Mysql – How to improve thesql replication performance reading the relay logs in slave

MySQLperformancereplication

I have a mysql 5.5 row-based replication being done. The slave is slowly getting delayed relative to the master. On show slave status I see the distance between Master_Log_File and Relay_Master_Log_File increase, the slave can't keep up. I have 30G of pending logs, in Relay_Log_Space.

I read that binlog_row_image (which is not available in 5.5 but I could upgrade if needed) set to minimal would improve disk, network and memory, none of which seems to be my problem – I need faster processing of the relay logs. From what I read, large amounts of updates are the cause for my problem: I have more than 80 million updates per day. These updates happen mostly in one column of a table with PK (I read that not having a PK would cause3 poor performance, but that's covered).

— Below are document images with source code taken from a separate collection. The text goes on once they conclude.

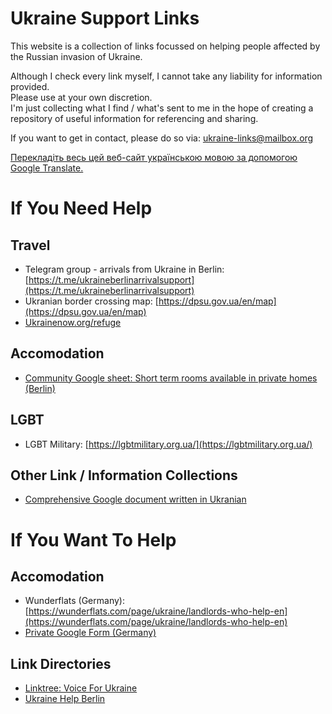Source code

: # Ukraine Support Links
This website is a collection of links focussed on helping people affected by the Russian invasion of Ukraine. 

Although I check every link myself, I cannot take any liability for information provided.    
Please use at your own discretion.        
I'm just collecting what I find / what's sent to me in the hope of creating a repository of useful information for referencing and sharing.  

If you want to get in contact, please do so via: [ukraine-links@mailbox.org](mailto:ukraine-links@mailbox.org)

[Перекладіть весь цей веб-сайт українською мовою за допомогою Google Translate.](http://translate.google.com/translate?js=n&sl=auto&tl=uk&u=https://tillmanjex.github.io/Ukraine-support-links/)

# If You Need Help
## Travel
- Telegram group - arrivals from Ukraine in Berlin: [https://t.me/ukraineberlinarrivalsupport](https://t.me/ukraineberlinarrivalsupport)
- Ukranian border crossing map: [https://dpsu.gov.ua/en/map](https://dpsu.gov.ua/en/map)
- [Ukrainenow.org/refuge](https://www.ukrainenow.org/refuge)

## Accomodation
- [Community Google sheet: Short term rooms available in private homes (Berlin)](https://docs.google.com/spreadsheets/d/1yc4aHGTkGnX3O5_hdvUK36iMGCL60NIr40NlwL4pMYA/edit#gid=0)

## LGBT
- LGBT Military: [https://lgbtmilitary.org.ua/](https://lgbtmilitary.org.ua/)

## Other Link / Information Collections
- [Comprehensive Google document written in Ukranian](https://docs.google.com/document/d/1ng3-JK_kuwS7CBlLiPEOlf_VoVkiUf-niBxqguRwxWM/edit)


# If You Want To Help

## Accomodation
- Wunderflats (Germany): [https://wunderflats.com/page/ukraine/landlords-who-help-en](https://wunderflats.com/page/ukraine/landlords-who-help-en)
- [Private Google Form (Germany)](https://docs.google.com/forms/d/e/1FAIpQLScbNEpZ_wy63lRNiwWR7BXeEoH7VC4ulhI725Qc14JUutjH9Q/viewform)

## Link Directories
- [Linktree: Voice For Ukraine](https://linktr.ee/voiceforukraine)
- [Ukraine Help Berlin](https://linktr.ee/ukrainehelpberlin)

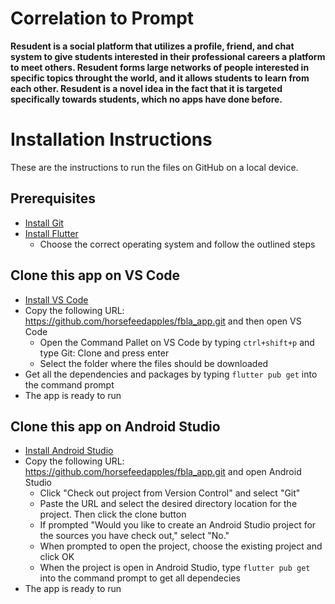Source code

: # Correlation to Prompt
**Resudent is a social platform that utilizes a profile, friend, and chat system to give students interested in their professional careers a platform to meet others. Resudent forms large networks of people interested in specific topics throught the world, and it allows students to learn from each other. Resudent is a novel idea in the fact that it is targeted specifically towards students, which no apps have done before.**

# Installation Instructions
These are the instructions to run the files on GitHub on a local device.
## Prerequisites
- [Install Git](https://git-scm.com/downloads)
- [Install Flutter](https://flutter.dev/docs/get-started/install)
  * Choose the correct operating system and follow the outlined steps
## Clone this app on VS Code
- [Install VS Code](https://code.visualstudio.com/)
- Copy the following URL: https://github.com/horsefeedapples/fbla_app.git and then open VS Code
  * Open the Command Pallet on VS Code by typing `ctrl+shift+p` and type Git: Clone and press enter
  * Select the folder where the files should be downloaded
- Get all the dependencies and packages by typing `flutter pub get` into the command prompt
- The app is ready to run
## Clone this app on Android Studio
- [Install Android Studio](https://developer.android.com/studio/install)
- Copy the following URL: https://github.com/horsefeedapples/fbla_app.git and open Android Studio
  * Click "Check out project from Version Control" and select "Git"
  * Paste the URL and select the desired directory location for the project. Then click the clone button
  * If prompted "Would you like to create an Android Studio project for the sources you have check out," select "No."
  * When prompted to open the project, choose the existing project and click OK
  * When the project is open in Android Studio, type `flutter pub get` into the command prompt to get all dependecies
- The app is ready to run
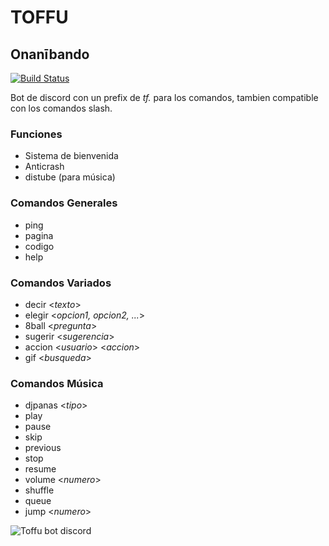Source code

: # TOFFU
## Onanībando

[![Build Status](https://travis-ci.org/joemccann/dillinger.svg?branch=master)](https://travis-ci.org/joemccann/dillinger)


Bot de discord con un prefix de *tf.* para los comandos, tambien compatible con los comandos slash.

### Funciones
* Sistema de bienvenida
* Anticrash
* distube (para música)

### Comandos Generales
* ping
* pagina
* codigo
* help

### Comandos Variados
* decir <*texto*>
* elegir <*opcion1, opcion2, ...*>
* 8ball <*pregunta*>
* sugerir <*sugerencia*>
* accion <*usuario*> <*accion*>
* gif <*busqueda*>

### Comandos Música
* djpanas <*tipo*>
* play
* pause
* skip
* previous
* stop
* resume
* volume <*numero*>
* shuffle
* queue
* jump <*numero*>


![Toffu bot discord](https://i.imgur.com/0qZPVzN.png "Toffu")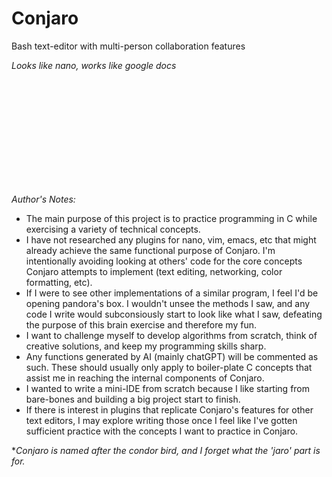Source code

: # Conjaro
Bash text-editor with multi-person collaboration features

*Looks like nano, works like google docs*






<br><br><br><br><br><br>
---
*Author's Notes:*
- The main purpose of this project is to practice programming in C while exercising a variety of technical concepts.
- I have not researched any plugins for nano, vim, emacs, etc that might already achieve the same functional purpose of Conjaro. I'm intentionally avoiding looking at others' code for the core concepts Conjaro attempts to implement (text editing, networking, color formatting, etc).
- If I were to see other implementations of a similar program, I feel I'd be opening pandora's box. I wouldn't unsee the methods I saw, and any code I write would subconsiously start to look like what I saw, defeating the purpose of this brain exercise and therefore my fun.
- I want to challenge myself to develop algorithms from scratch, think of creative solutions, and keep my programming skills sharp.
- Any functions generated by AI (mainly chatGPT) will be commented as such. These should usually only apply to boiler-plate C concepts that assist me in reaching the internal components of Conjaro.
- I wanted to write a mini-IDE from scratch because I like starting from bare-bones and building a big project start to finish.
- If there is interest in plugins that replicate Conjaro's features for other text editors, I may explore writing those once I feel like I've gotten sufficient practice with the concepts I want to practice in Conjaro.

**Conjaro is named after the condor bird, and I forget what the 'jaro' part is for.*
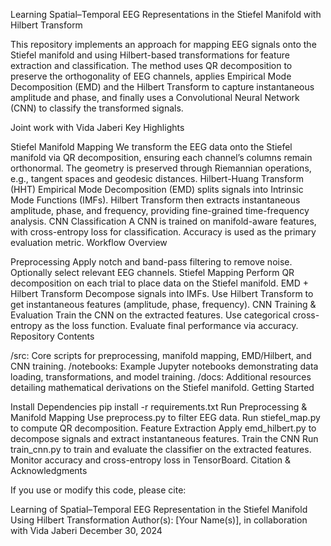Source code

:Learning Spatial–Temporal EEG Representations in the Stiefel Manifold with Hilbert Transform

This repository implements an approach for mapping EEG signals onto the Stiefel manifold and using Hilbert-based transformations for feature extraction and classification. The method uses QR decomposition to preserve the orthogonality of EEG channels, applies Empirical Mode Decomposition (EMD) and the Hilbert Transform to capture instantaneous amplitude and phase, and finally uses a Convolutional Neural Network (CNN) to classify the transformed signals.

Joint work with Vida Jaberi
Key Highlights

Stiefel Manifold Mapping
We transform the EEG data onto the Stiefel manifold via QR decomposition, ensuring each channel’s columns remain orthonormal.
The geometry is preserved through Riemannian operations, e.g., tangent spaces and geodesic distances.
Hilbert-Huang Transform (HHT)
Empirical Mode Decomposition (EMD) splits signals into Intrinsic Mode Functions (IMFs).
Hilbert Transform then extracts instantaneous amplitude, phase, and frequency, providing fine-grained time-frequency analysis.
CNN Classification
A CNN is trained on manifold-aware features, with cross-entropy loss for classification.
Accuracy is used as the primary evaluation metric.
Workflow Overview

Preprocessing
Apply notch and band-pass filtering to remove noise.
Optionally select relevant EEG channels.
Stiefel Mapping
Perform QR decomposition on each trial to place data on the Stiefel manifold.
EMD + Hilbert Transform
Decompose signals into IMFs.
Use Hilbert Transform to get instantaneous features (amplitude, phase, frequency).
CNN Training & Evaluation
Train the CNN on the extracted features.
Use categorical cross-entropy as the loss function.
Evaluate final performance via accuracy.
Repository Contents

/src: Core scripts for preprocessing, manifold mapping, EMD/Hilbert, and CNN training.
/notebooks: Example Jupyter notebooks demonstrating data loading, transformations, and model training.
/docs: Additional resources detailing mathematical derivations on the Stiefel manifold.
Getting Started

Install Dependencies
pip install -r requirements.txt
Run Preprocessing & Manifold Mapping
Use preprocess.py to filter EEG data.
Run stiefel_map.py to compute QR decomposition.
Feature Extraction
Apply emd_hilbert.py to decompose signals and extract instantaneous features.
Train the CNN
Run train_cnn.py to train and evaluate the classifier on the extracted features.
Monitor accuracy and cross-entropy loss in TensorBoard.
Citation & Acknowledgments

If you use or modify this code, please cite:

Learning of Spatial–Temporal EEG Representation in the Stiefel Manifold Using Hilbert Transformation
Author(s): [Your Name(s)], in collaboration with Vida Jaberi
December 30, 2024
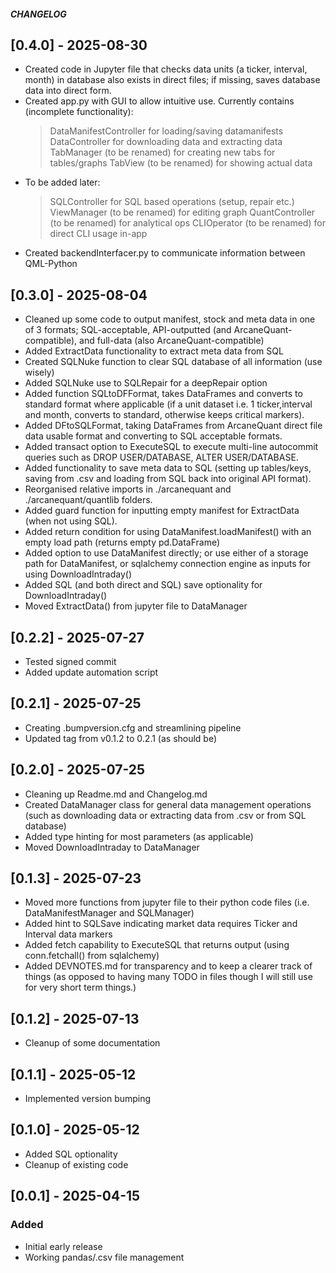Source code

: ##### CHANGELOG

## [0.4.0] - 2025-08-30
- Created code in Jupyter file that checks data units (a ticker, interval, month) in database also exists in direct files; if missing, saves database data into direct form.
- Created app.py with GUI to allow intuitive use. Currently contains (incomplete functionality):
    > DataManifestController for loading/saving datamanifests
    > DataController for downloading data and extracting data
    > TabManager (to be renamed) for creating new tabs for tables/graphs
    > TabView (to be renamed) for showing actual data
- To be added later:
    > SQLController for SQL based operations (setup, repair etc.)
    > ViewManager (to be renamed) for editing graph
    > QuantController (to be renamed) for analytical ops
    > CLIOperator (to be renamed) for direct CLI usage in-app
- Created backendInterfacer.py to communicate information between QML-Python

## [0.3.0] - 2025-08-04
- Cleaned up some code to output manifest, stock and meta data in one of 3 formats; SQL-acceptable, API-outputted (and ArcaneQuant-compatible), and full-data (also ArcaneQuant-compatible)
- Added ExtractData functionality to extract meta data from SQL
- Created SQLNuke function to clear SQL database of all information (use wisely)
- Added SQLNuke use to SQLRepair for a deepRepair option
- Added function SQLtoDFFormat, takes DataFrames and converts to standard format where applicable (if a unit dataset i.e. 1 ticker,interval and month, converts to standard, otherwise keeps critical markers).
- Added DFtoSQLFormat, taking DataFrames from ArcaneQuant direct file data usable format and converting to SQL acceptable formats.
- Added transact option to ExecuteSQL to execute multi-line autocommit queries such as DROP USER/DATABASE, ALTER USER/DATABASE.
- Added functionality to save meta data to SQL (setting up tables/keys, saving from .csv and loading from SQL back into original API format).
- Reorganised relative imports in ./arcanequant and ./arcanequant/quantlib folders.
- Added guard function for inputting empty manifest for ExtractData (when not using SQL).
- Added return condition for using DataManifest.loadManifest() with an empty load path (returns empty pd.DataFrame)
- Added option to use DataManifest directly; or use either of a storage path for DataManifest, or sqlalchemy connection engine as inputs for using DownloadIntraday()
- Added SQL (and both direct and SQL) save optionality for DownloadIntraday()
- Moved ExtractData() from jupyter file to DataManager

## [0.2.2] - 2025-07-27
- Tested signed commit
- Added update automation script

## [0.2.1] - 2025-07-25
- Creating .bumpversion.cfg and streamlining pipeline
- Updated tag from v0.1.2 to 0.2.1 (as should be)

## [0.2.0] - 2025-07-25
- Cleaning up Readme.md and Changelog.md
- Created DataManager class for general data management operations (such as downloading data or extracting data from .csv or from SQL database)
- Added type hinting for most parameters (as applicable)
- Moved DownloadIntraday to DataManager

## [0.1.3] - 2025-07-23
- Moved more functions from jupyter file to their python code files (i.e. DataManifestManager and SQLManager)
- Added hint to SQLSave indicating market data requires Ticker and Interval data markers
- Added fetch capability to ExecuteSQL that returns output (using conn.fetchall() from sqlalchemy)
- Added DEVNOTES.md for transparency and to keep a clearer track of things (as opposed to having many TODO in files though I will still use for very short term things.)

## [0.1.2] - 2025-07-13
- Cleanup of some documentation

## [0.1.1] - 2025-05-12
- Implemented version bumping

## [0.1.0] - 2025-05-12
- Added SQL optionality
- Cleanup of existing code

## [0.0.1] - 2025-04-15
### Added
- Initial early release
- Working pandas/.csv file management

The column being updated has an index itself. Would dropping this index help improve my performance? (I can dispose of it, if I really need to). Would upgrading mysql to a newer version make it possible to process the logs in parallel instead of sequentially? Is there anything else I could do to improve the processing of the relay log files (other than upgrading my hardware) ?

Update: I read that having heavy queries in the slave DB will slow down the replication, but the slave currently doesn't have any significant queries. It is queried several times throughout the day, but I'm closely monitoring it and no particular query is hogging it, and there isn't a big amount of queries either; actually the DB spends more than 50% of the time just idle.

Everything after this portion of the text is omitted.